Mentre sale il tasso di disoccupazione giovanile in Italia, soprattutto grazie alla riduzione del numero di giovani inattivi (sic!) ovvero coloro che avevano rinunciato a studiare, formarsi professionalmente o cercare lavoro, trovando certificazione nelle parole del Ministro del Lavoro Poletti secondo il quale “nel quadro complessivo preoccupa la situazione dell’occupazione giovanile, per cui alla diminuzione del tasso di inattività tra i giovani corrisponde solo un aumento della disoccupazione”, fiorisce in modo quasi incontrollato ormai il fenomeno degli “stagisti”.

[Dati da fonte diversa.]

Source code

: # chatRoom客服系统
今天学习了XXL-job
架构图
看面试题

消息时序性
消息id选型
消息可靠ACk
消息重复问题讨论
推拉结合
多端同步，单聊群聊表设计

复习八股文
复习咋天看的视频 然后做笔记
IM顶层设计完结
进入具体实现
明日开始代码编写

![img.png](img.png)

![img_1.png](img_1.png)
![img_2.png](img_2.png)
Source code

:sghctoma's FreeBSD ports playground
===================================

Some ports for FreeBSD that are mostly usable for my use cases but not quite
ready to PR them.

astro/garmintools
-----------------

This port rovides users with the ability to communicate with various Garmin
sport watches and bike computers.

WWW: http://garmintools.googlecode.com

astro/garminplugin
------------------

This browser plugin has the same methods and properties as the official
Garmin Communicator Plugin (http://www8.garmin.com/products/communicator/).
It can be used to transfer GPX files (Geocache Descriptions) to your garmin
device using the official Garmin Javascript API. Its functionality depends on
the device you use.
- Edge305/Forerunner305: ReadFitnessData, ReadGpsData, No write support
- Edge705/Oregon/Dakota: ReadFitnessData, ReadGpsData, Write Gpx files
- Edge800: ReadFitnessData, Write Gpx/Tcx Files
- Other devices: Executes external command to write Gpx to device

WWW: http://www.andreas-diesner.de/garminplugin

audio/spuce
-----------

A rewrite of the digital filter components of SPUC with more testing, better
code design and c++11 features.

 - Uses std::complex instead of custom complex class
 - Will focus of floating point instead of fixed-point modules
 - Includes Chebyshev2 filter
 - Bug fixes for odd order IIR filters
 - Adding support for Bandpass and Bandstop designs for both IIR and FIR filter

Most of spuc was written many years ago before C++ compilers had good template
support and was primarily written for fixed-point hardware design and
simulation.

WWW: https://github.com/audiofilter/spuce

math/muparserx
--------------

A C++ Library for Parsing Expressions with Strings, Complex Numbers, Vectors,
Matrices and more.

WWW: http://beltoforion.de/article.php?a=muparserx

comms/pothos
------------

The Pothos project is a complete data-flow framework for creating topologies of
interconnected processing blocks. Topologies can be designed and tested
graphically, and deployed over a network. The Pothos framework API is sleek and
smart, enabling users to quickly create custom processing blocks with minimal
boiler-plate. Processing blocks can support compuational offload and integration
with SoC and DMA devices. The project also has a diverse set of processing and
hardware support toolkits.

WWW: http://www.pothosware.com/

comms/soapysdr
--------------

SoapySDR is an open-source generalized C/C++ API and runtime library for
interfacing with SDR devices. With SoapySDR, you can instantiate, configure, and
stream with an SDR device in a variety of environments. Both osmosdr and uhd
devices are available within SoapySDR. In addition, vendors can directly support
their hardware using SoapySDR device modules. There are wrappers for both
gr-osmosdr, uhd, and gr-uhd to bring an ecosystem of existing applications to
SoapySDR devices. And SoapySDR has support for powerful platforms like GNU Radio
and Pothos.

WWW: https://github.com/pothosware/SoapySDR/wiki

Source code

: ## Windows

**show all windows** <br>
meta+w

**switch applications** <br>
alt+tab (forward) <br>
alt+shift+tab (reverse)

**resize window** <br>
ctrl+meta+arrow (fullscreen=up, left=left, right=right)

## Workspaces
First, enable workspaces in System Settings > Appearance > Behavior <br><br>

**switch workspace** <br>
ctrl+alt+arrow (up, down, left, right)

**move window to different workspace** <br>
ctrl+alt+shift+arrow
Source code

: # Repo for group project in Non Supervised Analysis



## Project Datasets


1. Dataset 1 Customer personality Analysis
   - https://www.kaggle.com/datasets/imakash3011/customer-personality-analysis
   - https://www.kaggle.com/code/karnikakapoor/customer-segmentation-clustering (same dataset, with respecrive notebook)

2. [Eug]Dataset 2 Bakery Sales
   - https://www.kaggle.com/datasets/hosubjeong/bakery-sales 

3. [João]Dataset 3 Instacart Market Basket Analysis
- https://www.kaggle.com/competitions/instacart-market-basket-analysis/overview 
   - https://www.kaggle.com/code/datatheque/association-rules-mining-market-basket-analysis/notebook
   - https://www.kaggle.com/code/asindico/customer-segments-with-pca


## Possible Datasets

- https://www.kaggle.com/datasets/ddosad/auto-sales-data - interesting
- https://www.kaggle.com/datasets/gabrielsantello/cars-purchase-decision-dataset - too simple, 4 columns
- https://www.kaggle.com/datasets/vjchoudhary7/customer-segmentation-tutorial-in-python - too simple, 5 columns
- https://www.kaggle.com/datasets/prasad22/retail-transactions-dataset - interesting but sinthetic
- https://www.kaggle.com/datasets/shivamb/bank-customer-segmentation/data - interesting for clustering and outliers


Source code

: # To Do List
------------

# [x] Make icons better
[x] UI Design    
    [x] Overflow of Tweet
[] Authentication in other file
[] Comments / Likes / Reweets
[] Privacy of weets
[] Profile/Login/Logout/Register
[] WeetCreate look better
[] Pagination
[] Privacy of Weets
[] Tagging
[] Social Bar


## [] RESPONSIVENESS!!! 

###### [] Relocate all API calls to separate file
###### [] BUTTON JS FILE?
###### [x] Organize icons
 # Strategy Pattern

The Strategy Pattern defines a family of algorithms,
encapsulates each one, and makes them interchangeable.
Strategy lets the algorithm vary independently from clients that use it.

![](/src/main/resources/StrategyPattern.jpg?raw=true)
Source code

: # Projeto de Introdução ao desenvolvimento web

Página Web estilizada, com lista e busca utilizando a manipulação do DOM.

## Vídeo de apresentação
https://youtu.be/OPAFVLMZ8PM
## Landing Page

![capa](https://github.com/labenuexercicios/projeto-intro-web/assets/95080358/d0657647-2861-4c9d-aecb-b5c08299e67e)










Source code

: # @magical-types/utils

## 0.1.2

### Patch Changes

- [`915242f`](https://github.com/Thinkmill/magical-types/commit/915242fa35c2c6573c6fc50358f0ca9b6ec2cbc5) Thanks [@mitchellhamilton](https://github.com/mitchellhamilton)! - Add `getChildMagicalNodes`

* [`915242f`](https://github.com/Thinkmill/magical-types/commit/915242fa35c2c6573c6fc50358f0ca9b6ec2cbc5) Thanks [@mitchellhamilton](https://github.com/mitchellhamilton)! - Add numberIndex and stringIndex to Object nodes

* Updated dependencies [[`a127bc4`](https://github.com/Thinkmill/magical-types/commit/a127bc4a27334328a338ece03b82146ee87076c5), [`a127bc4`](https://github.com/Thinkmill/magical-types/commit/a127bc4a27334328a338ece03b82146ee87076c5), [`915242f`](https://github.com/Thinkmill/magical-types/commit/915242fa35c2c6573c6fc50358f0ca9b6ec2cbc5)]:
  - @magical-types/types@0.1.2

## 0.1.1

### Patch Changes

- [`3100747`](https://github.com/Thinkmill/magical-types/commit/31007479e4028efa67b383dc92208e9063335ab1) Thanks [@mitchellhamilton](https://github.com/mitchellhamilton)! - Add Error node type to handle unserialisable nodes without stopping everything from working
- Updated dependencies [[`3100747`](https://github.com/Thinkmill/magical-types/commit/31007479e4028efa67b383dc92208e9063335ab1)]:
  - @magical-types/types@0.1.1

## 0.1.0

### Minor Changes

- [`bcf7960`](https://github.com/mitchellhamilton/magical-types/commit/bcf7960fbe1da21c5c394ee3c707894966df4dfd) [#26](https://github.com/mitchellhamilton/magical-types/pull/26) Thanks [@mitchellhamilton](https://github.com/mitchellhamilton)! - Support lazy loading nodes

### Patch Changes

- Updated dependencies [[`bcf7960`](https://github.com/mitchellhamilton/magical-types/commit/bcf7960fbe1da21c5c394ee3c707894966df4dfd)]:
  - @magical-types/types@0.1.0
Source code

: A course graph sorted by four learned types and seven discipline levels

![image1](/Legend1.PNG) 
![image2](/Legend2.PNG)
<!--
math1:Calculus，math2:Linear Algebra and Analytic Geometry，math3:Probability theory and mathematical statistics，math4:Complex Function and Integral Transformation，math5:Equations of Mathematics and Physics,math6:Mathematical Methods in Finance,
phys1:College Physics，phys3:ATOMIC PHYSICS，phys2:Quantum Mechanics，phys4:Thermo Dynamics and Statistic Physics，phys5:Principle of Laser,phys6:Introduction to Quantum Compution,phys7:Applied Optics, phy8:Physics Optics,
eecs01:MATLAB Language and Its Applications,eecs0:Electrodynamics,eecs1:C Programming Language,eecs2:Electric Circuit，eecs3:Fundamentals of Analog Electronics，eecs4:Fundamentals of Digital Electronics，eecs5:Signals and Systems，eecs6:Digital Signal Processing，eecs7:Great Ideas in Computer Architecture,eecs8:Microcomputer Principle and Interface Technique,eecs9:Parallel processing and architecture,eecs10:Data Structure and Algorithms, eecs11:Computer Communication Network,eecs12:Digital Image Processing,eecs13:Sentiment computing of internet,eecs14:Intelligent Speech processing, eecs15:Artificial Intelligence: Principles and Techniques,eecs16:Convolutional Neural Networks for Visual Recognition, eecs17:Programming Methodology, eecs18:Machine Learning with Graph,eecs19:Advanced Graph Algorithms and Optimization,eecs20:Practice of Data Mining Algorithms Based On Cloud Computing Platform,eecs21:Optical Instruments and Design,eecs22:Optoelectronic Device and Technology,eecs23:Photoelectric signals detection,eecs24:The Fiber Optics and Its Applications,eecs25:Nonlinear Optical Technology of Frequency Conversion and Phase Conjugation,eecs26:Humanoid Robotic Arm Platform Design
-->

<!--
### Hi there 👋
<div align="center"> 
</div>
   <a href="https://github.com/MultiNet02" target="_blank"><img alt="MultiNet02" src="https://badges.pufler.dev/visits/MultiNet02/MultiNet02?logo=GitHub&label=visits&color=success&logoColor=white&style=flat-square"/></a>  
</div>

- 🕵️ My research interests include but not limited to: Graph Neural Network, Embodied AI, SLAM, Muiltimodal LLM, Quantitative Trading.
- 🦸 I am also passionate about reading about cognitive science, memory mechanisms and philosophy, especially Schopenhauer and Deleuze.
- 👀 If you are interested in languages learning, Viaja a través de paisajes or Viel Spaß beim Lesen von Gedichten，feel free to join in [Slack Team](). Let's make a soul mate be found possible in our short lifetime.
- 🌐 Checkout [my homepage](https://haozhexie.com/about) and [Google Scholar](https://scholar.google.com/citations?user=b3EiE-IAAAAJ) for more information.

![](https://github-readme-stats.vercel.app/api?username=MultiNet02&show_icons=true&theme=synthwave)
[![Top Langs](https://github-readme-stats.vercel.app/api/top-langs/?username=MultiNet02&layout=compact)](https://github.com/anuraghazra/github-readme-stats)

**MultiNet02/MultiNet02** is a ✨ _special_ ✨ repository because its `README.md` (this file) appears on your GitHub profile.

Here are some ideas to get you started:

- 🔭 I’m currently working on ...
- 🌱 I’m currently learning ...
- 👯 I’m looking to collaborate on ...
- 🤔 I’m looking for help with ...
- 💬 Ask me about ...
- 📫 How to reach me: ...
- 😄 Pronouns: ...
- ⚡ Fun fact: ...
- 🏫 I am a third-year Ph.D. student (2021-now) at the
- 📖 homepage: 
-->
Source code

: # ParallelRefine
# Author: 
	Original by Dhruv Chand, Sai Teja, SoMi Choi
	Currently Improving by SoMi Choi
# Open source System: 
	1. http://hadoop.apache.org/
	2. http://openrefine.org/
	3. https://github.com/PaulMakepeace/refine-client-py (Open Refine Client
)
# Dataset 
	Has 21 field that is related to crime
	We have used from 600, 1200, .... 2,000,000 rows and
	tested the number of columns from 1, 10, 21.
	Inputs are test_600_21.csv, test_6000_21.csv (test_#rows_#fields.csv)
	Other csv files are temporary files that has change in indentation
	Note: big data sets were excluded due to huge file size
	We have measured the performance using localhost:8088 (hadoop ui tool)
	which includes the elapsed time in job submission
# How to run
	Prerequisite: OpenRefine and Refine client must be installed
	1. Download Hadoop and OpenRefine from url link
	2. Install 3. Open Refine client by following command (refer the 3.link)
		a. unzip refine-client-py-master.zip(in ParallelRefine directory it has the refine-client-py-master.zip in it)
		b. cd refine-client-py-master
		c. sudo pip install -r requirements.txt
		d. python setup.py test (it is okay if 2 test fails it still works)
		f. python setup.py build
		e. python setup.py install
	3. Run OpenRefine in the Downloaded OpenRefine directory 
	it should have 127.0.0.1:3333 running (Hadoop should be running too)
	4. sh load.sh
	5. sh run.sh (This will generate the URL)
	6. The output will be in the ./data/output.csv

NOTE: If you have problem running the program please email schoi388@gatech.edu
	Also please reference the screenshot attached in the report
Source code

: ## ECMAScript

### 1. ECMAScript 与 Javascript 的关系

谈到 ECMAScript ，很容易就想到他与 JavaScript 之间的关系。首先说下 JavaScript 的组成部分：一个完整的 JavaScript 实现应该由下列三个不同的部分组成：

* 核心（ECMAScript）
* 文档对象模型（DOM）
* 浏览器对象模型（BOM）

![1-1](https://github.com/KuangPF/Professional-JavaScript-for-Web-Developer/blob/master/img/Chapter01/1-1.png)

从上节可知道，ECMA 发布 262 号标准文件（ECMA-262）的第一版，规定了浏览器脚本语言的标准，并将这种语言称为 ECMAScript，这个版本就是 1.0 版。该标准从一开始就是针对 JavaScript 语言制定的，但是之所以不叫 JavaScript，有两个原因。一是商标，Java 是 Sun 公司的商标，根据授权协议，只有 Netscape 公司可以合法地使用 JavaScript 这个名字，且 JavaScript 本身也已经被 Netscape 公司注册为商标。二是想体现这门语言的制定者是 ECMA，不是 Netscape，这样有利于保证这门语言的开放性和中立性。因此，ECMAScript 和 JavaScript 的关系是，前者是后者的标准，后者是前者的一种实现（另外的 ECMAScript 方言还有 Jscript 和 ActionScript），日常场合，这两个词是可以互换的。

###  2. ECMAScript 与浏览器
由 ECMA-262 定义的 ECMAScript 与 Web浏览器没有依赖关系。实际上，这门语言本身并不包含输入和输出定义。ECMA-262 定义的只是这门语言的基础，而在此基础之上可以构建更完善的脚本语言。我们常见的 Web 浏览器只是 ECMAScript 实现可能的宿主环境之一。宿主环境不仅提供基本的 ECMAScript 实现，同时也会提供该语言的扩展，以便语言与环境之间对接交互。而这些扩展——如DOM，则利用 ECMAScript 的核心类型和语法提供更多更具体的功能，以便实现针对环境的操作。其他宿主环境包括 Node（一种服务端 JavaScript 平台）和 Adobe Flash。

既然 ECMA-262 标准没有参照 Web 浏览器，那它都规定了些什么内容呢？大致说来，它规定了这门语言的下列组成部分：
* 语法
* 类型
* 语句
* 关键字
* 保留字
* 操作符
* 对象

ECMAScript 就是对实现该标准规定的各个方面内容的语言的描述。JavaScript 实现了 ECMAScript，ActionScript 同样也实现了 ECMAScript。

Sono figure che pur di entrare in contatto con il mondo del lavoro, seppur con titoli di studio e competenze importanti, vengono reclutati e sfruttati in un modo ormai dilagante. Le aziende (e non solo quelle private) si dotano di schiere di giovani di belle promesse, nascondendosi dietro ad una “futura ed eventuale assunzione”, per svolgere compiti altrimenti assegnati a figure inquadrate all’interno di contratti di lavoro. Anche a scapito della qualità, ma a tutto vantaggio del conto economico, si assiste un po’ dappertutto alla presenza degli stagisti: i “nuovi schiavi” dei colletti bianchi cui assegnare compiti ripetitivi e noiosi (ma pur sempre utili!) quali fotocopie, smistamento delle mail, organizzazione delle riunioni, fino anche mansioni molto rilevanti, quali stesura di presentazione e partecipazione a progetti importanti. Il compenso? Se si è fortunati un rimborso spese, se non lo si è una pacca sulle spalle, se proprio va male si deve pagare per lavorare (si, avete letto bene: in Uk un’agenzia chiede 3.000 sterline per un piazzamento di prestigio di otto settimane!).
Il tasso di assunzione degli stagisti in Italia, secondo uno studio di Unioncamere del 2012, è pari al 10% e una quota molto bassa degli stage sono retribuiti (con una frazione di quel che riceve un pari mansioni e ruolo assunto).
Più di un film raccontano in modo “ironico” questa nuova piaga: segnaliamo Gli Stagisti e Lo stagista Inaspettato (con R. De Niro), dove persino un 70enne prova questa “esperienza” che tuttavia riguarda per la stragrande maggioranza i Millennials di mezzo mondo Occidentale.
Non fa notizia come l’esplosione dei voucher, ma è l’altra (triste) faccia della crisi del mercato del lavoro in Italia di cui si sente parlare poco. Troppo poco.